Work instructions — Below are some records. Return exactly the lines from the one with "by another module, with -based visualization" to the one with "view, it is", and nothing else.

Provided information —

▼▼▼

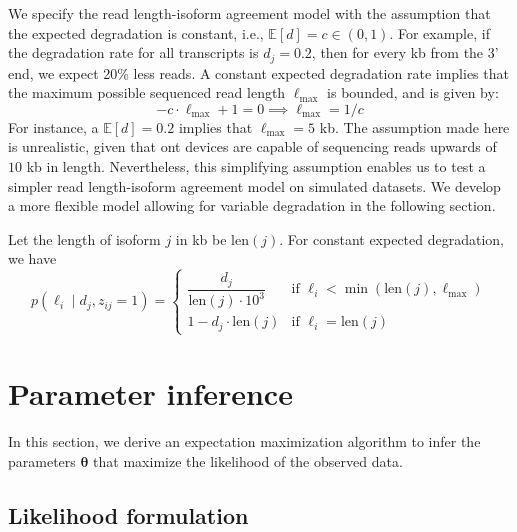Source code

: We specify the read length-isoform agreement model with the assumption that the expected degradation is constant, i.e., $\mathbb{E}[d]=c\in(0,1)$. For example, if the degradation rate for all transcripts is $d_j=0.2$, then for every kb from the 3' end, we expect 20\% less reads. A constant expected degradation rate  implies that the maximum possible sequenced read length $\ell_\mathrm{max}$ is bounded, and is given by:
\begin{equation}
    -c\cdot \ell_\mathrm{max} + 1 = 0 \implies \ell_\mathrm{max} = 1/c
\end{equation}
For instance, a $\mathbb{E}[d]=0.2$ implies that $\ell_\mathrm{max}=5$ kb. The assumption made here is unrealistic, given that \gls{ont} devices are capable of sequencing reads upwards of $10$ kb in length. Nevertheless, this simplifying assumption enables us to test a simpler read length-isoform agreement model on simulated datasets. We develop a more flexible model allowing for variable degradation in the following section.  

Let the length of isoform $j$  in kb be len$(j)$. For constant expected degradation, we have
\begin{equation}
    p(\ell_i\mid d_j, z_{ij}=1) = 
    \begin{cases}
        \dfrac{d_j}{\mathrm{len}(j)\cdot10^3} & \textrm{if } \ell_i<\min(\mathrm{len}(j), \ell_\mathrm{max})\\
        1-d_j\cdot\mathrm{len}(j) & \textrm{if } \ell_i=\mathrm{len}(j)
    \end{cases}
\end{equation}

\section{Parameter inference}

In this section, we derive an expectation maximization algorithm to infer the parameters $\bm{\theta}$ that maximize the likelihood of the observed data.

\subsection{Likelihood formulation}\label{sec:likelihood-formulation}

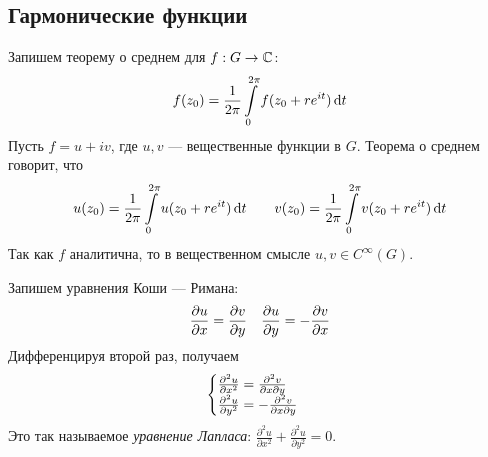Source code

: \documentclass[a4paper]{report}
\begin{document}
    \subsection{Гармонические функции}
    Запишем теорему о среднем для $f: G \rightarrow \mathbb{C}$:
    \[f(z_0) = \frac 1{2\pi} \int\limits_{0}^{2\pi}f(z_0 + r e^{it})\operatorname{d}\! t\]
    Пусть $f = u + iv$, где $u, v$ --- вещественные функции в $G$.
    Теорема о среднем говорит, что
    \[u(z_0) = \frac 1{2\pi} \int\limits_{0}^{2\pi}u(z_0 + r e^{it})\operatorname{d}\! t \qquad v(z_0) = \frac 1{2\pi}\int\limits_{0}^{2\pi}v(z_0 + r e^{it})\operatorname{d}\! t\]
    Так как $f$ аналитична, то в вещественном смысле $u, v \in C^{\infty}(G)$.

    Запишем уравнения Коши --- Римана:
    \[\frac{\partial u}{\partial x} = \frac{\partial v}{\partial y} \quad \frac{\partial u}{\partial y} = -\frac{\partial v}{\partial x}\]
    Дифференцируя второй раз, получаем \[\begin{cases}\frac{\partial^2 u}{\partial x^2} = \frac{\partial^2 v}{\partial x \partial y} \\ \frac{\partial^2 u}{\partial y^2} = -\frac{\partial^2 v}{\partial x \partial y}\end{cases}\]
    Это так называемое \emph{уравнение Лапласа}: $\frac{\partial^2 u}{\partial x^2} + \frac{\partial^2 u}{\partial y^2} = 0$.
\end{document}
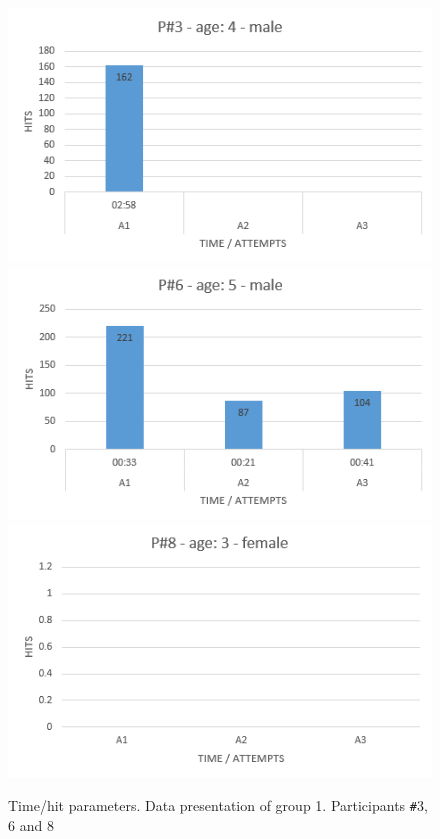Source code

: \begin{figure}[!ht]

    \centering
    \includegraphics[width=.6\textwidth]{figures/p3.png}
    \includegraphics[width=.6\textwidth]{figures/p6.png}
        \includegraphics[width=.6\textwidth]{figures/p8.png}
    \caption{Time/hit parameters. Data presentation of group 1. Participants \texttt{\#}3, 6 and 8}
    \label{fig:agegroup1}
\end{figure}

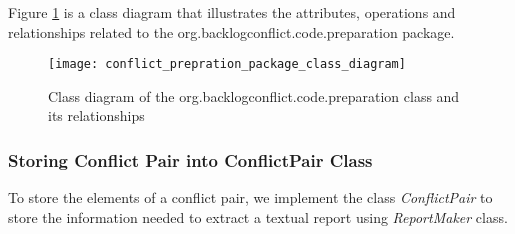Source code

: Figure \ref{fig:conflict_prepration_package_class_diagram} is a class diagram that illustrates the attributes, operations and relationships related to the org.backlogconflict.code.preparation package.
\begin{figure}[h]
	\centering
	\texttt{[image: conflict\_prepration\_package\_class\_diagram]}
	\caption{Class diagram of the org.backlogconflict.code.preparation class and its relationships}\label{fig:conflict_prepration_package_class_diagram}
\end{figure}
\subsubsection*{Storing Conflict Pair into ConflictPair Class}
To store the elements of a conflict pair, we implement the class \textit{ConflictPair} to store the information needed to extract a textual report using \textit{ReportMaker} class.

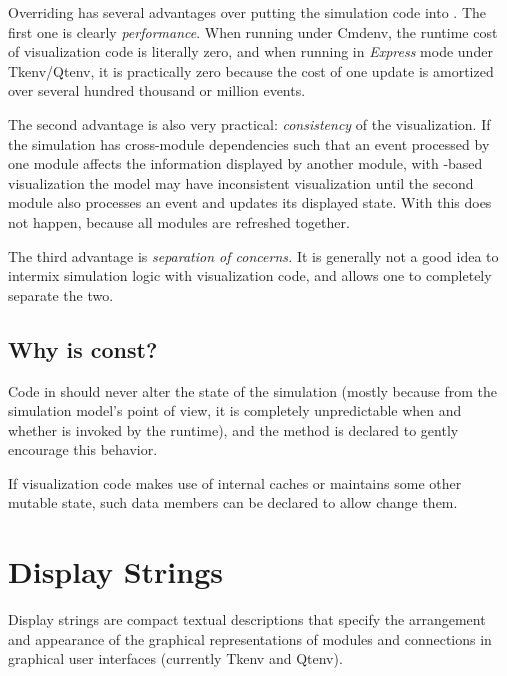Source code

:Overriding  has several advantages over putting the
simulation code into . The first one is clearly
\textit{performance}. When running under Cmdenv,
the runtime cost of visualization code is literally zero, and when running
in \textit{Express} mode under Tkenv/Qtenv, it is practically zero because
the cost of one update is amortized over several hundred thousand or
million events.

The second advantage is also very practical: \textit{consistency} of the
visualization. If the simulation has cross-module dependencies such that
an event processed by one module affects the information displayed
by another module, with -based visualization
the model may have inconsistent visualization until the second module
also processes an event and updates its displayed state. With
 this does not happen, because all modules
are refreshed together.

The third advantage is \textit{separation of concerns.} It is generally
not a good idea to intermix simulation logic with visualization code,
and  allows one to completely separate the two.


\subsection{Why is  const?}
\label{sec:graphics:refreshdisplay-constness}

Code in  should never alter the state of the
simulation (mostly because from the simulation model's point of
view, it is completely unpredictable when and whether 
is invoked by the runtime), and the method is declared  to gently
encourage this behavior.

If visualization code makes use of internal caches or maintains some
other mutable state, such data members can be declared 
to allow  change them.


\section{Display Strings}
\label{sec:graphics:display-strings}

Display strings are compact textual descriptions
that specify the arrangement and appearance of the graphical
representations of modules and connections in graphical user interfaces
(currently Tkenv and Qtenv).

▲▲▲

Written answer —
by another module, with -based visualization
the model may have inconsistent visualization until the second module
also processes an event and updates its displayed state. With
 this does not happen, because all modules
are refreshed together.

The third advantage is \textit{separation of concerns.} It is generally
not a good idea to intermix simulation logic with visualization code,
and  allows one to completely separate the two.


\subsection{Why is  const?}
\label{sec:graphics:refreshdisplay-constness}

Code in  should never alter the state of the
simulation (mostly because from the simulation model's point of
view, it is completely unpredictable when and whether 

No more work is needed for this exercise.